# Exercise directions
Without the images, reproduce every entry exactly.

# Records provided
☆ ☆ ☆ ☆

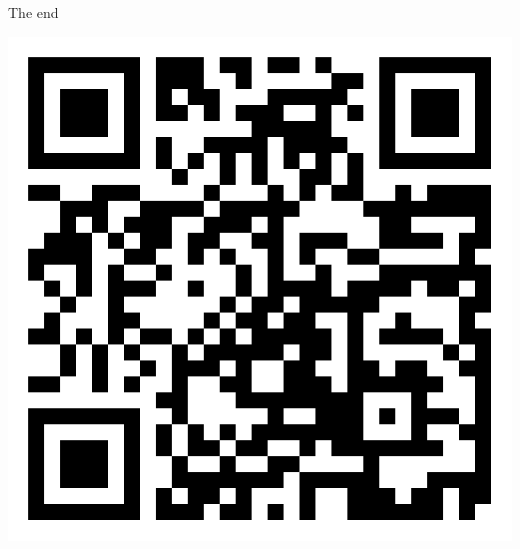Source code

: \documentclass[xcolor={dvipsnames}]{beamer}
\begin{document}
\begin{frame}

    \begin{center}
        \Huge{The end}
    \end{center}

    \begin{center}
        \includegraphics[width=\linewidth,height=\textheight - 50pt,keepaspectratio]{qrcode}
    \end{center}

\end{frame}
\end{document}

☆ ☆ ☆ ☆

# Response to the exercise
Source code

: \documentclass[xcolor={dvipsnames}]{beamer}
\begin{document}
\begin{frame}

    \begin{center}
        \Huge{The end}
    \end{center}

    \begin{center}
        \includegraphics[width=\linewidth,height=\textheight - 50pt,keepaspectratio]{qrcode}
    \end{center}

\end{frame}
\end{document}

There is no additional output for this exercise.